Internet tax dodgersOn the same day that it’s announced that the Government is scrapping the £180m a year last resort for the down-and-out and destitute after sudden financial crisis, a new survey shows that the big US internet companies operating in Britain have increased their UK sales last year in the UK by 18%, but paid even less tax to the UK Treasury than the year before,. And the Government has done nothing to stop this:

  • Apple UK made £1bn this country in 2011, but paid only £15.7m in tax; this last year their UK turnover rose £1.2bn, but their tax payments vanished to almost nothing – £1.7m, or precisely 0.1% of turnover.
  • Facebook made £20m in the UK in 2011 and paid an almost invisible £200,000 in tax; last year its turnover nearly doubled to £35m, but their tax payments to the UK shrivelled to nothing at all.
  • Taking all the 7 companies together – Apple UK, Google, Microsoft, eBay, Yahoo UK, Facebook UK, and Amazon UK – their turnover in the UK last year was just under £3bn, but their tax payments totalled just £51m, or 1.7% of turnover.

The Social Fund which is being wound up by the Tories – something even Mrs. Thatcher refused to do – is the last helpline for the poorest families in extreme distress, often brought on by an unexpected financial crisis. There has always been a last resort lifebelt in place for the hardest hit families ever since 1948, and its removal may quite likely cause an explosion when families, often including children, are left literally destitute. The Tories will no doubt argue that it’s part of the drive to make savings to reduce the budget deficit.

That claim won’t pass muster for two reasons. First, the deficit last year was £111bn, so cutting £180m will save 0.16% – an enormously painful and destructive cut for an utterly miniscule saving. Second, tackling the corporate tax cheats would be far fairer and produce vastly more money.

So why doesn’t the government get serious about industrial scale tax avoidance? Partly because HMRC has been significantly scaled back (and it started under Blair-Brown) as a result of industrial lobbying. And even more so because the banks are the biggest tax crooks of all, but the Tories get half their annual income each year from the finance sector, so Cameron and Osborne aren’t going to touch them with a bargepole.

Of course the companies will come up with their usual plaintive mantra that they’re complying with the tax laws.
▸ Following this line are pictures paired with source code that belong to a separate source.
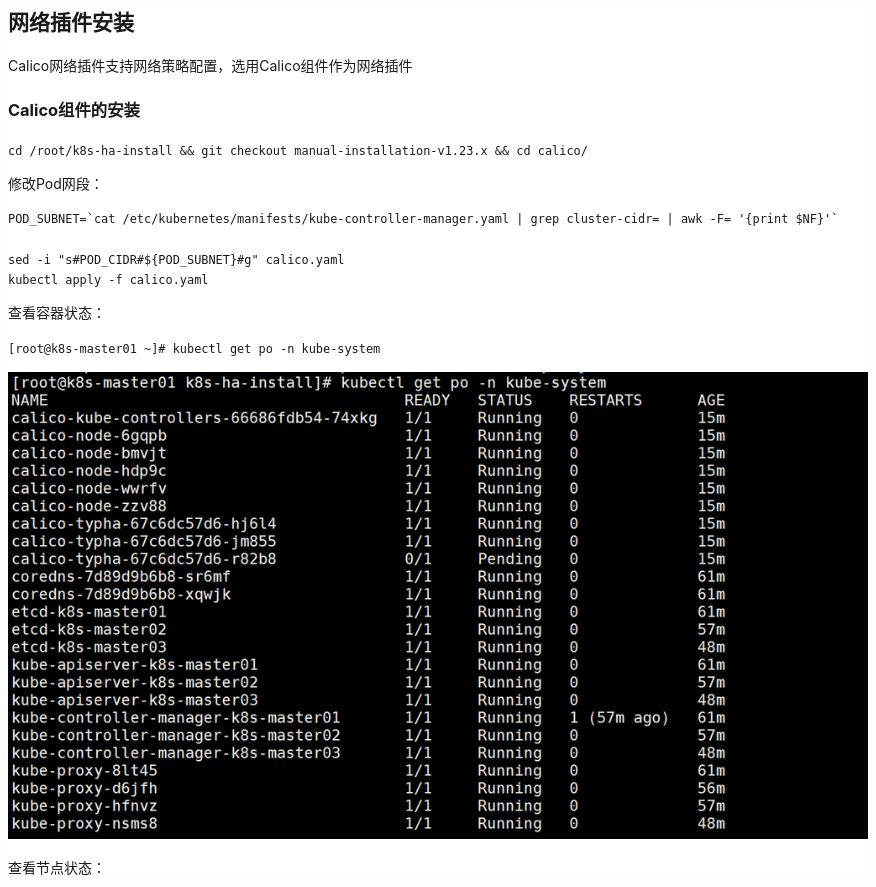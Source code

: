 

## 网络插件安装

Calico网络插件支持网络策略配置，选用Calico组件作为网络插件

### Calico组件的安装

```
cd /root/k8s-ha-install && git checkout manual-installation-v1.23.x && cd calico/
```

修改Pod网段：

```
POD_SUBNET=`cat /etc/kubernetes/manifests/kube-controller-manager.yaml | grep cluster-cidr= | awk -F= '{print $NF}'`

sed -i "s#POD_CIDR#${POD_SUBNET}#g" calico.yaml
kubectl apply -f calico.yaml
```

查看容器状态：

```
[root@k8s-master01 ~]# kubectl get po -n kube-system
```

![image-20220822144719890](./images/image-20220822144719890.png)

查看节点状态：

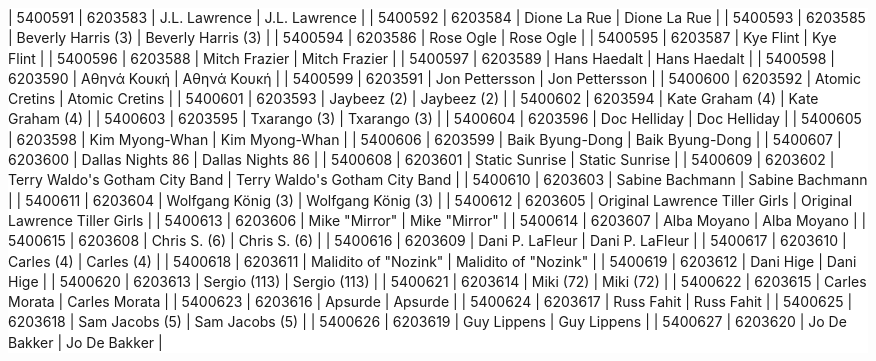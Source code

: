 | 5400591 | 6203583 | J.L. Lawrence | J.L. Lawrence |
| 5400592 | 6203584 | Dione La Rue | Dione La Rue |
| 5400593 | 6203585 | Beverly Harris (3) | Beverly Harris (3) |
| 5400594 | 6203586 | Rose Ogle | Rose Ogle |
| 5400595 | 6203587 | Kye Flint | Kye Flint |
| 5400596 | 6203588 | Mitch Frazier | Mitch Frazier |
| 5400597 | 6203589 | Hans Haedalt | Hans Haedalt |
| 5400598 | 6203590 | Αθηνά Κουκή | Αθηνά Κουκή |
| 5400599 | 6203591 | Jon Pettersson | Jon Pettersson |
| 5400600 | 6203592 | Atomic Cretins | Atomic Cretins |
| 5400601 | 6203593 | Jaybeez (2) | Jaybeez (2) |
| 5400602 | 6203594 | Kate Graham (4) | Kate Graham (4) |
| 5400603 | 6203595 | Txarango (3) | Txarango (3) |
| 5400604 | 6203596 | Doc Helliday | Doc Helliday |
| 5400605 | 6203598 | Kim Myong-Whan | Kim Myong-Whan |
| 5400606 | 6203599 | Baik Byung-Dong | Baik Byung-Dong |
| 5400607 | 6203600 | Dallas Nights 86 | Dallas Nights 86 |
| 5400608 | 6203601 | Static Sunrise | Static Sunrise |
| 5400609 | 6203602 | Terry Waldo's Gotham City Band | Terry Waldo's Gotham City Band |
| 5400610 | 6203603 | Sabine Bachmann | Sabine Bachmann |
| 5400611 | 6203604 | Wolfgang König (3) | Wolfgang König (3) |
| 5400612 | 6203605 | Original Lawrence Tiller Girls | Original Lawrence Tiller Girls |
| 5400613 | 6203606 | Mike "Mirror" | Mike "Mirror" |
| 5400614 | 6203607 | Alba Moyano | Alba Moyano |
| 5400615 | 6203608 | Chris S. (6) | Chris S. (6) |
| 5400616 | 6203609 | Dani P. LaFleur | Dani P. LaFleur |
| 5400617 | 6203610 | Carles (4) | Carles (4) |
| 5400618 | 6203611 | Malidito of "Nozink" | Malidito of "Nozink" |
| 5400619 | 6203612 | Dani Hige | Dani Hige |
| 5400620 | 6203613 | Sergio (113) | Sergio (113) |
| 5400621 | 6203614 | Miki (72) | Miki (72) |
| 5400622 | 6203615 | Carles Morata | Carles Morata |
| 5400623 | 6203616 | Apsurde | Apsurde |
| 5400624 | 6203617 | Russ Fahit | Russ Fahit |
| 5400625 | 6203618 | Sam Jacobs (5) | Sam Jacobs (5) |
| 5400626 | 6203619 | Guy Lippens | Guy Lippens |
| 5400627 | 6203620 | Jo De Bakker | Jo De Bakker |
What they mean is they devise the most artificial contrivances they can think of to circumvent the weak and inadequate tax regulations that exist, knowing perfectly well that their practices are aggressively anti-social and contravene the national interest, but as long as they don’t actually fall foul of the letter of the law they have no interest in Britain whatever and will go on stuffing their own nest (as well as of course that of the Tories).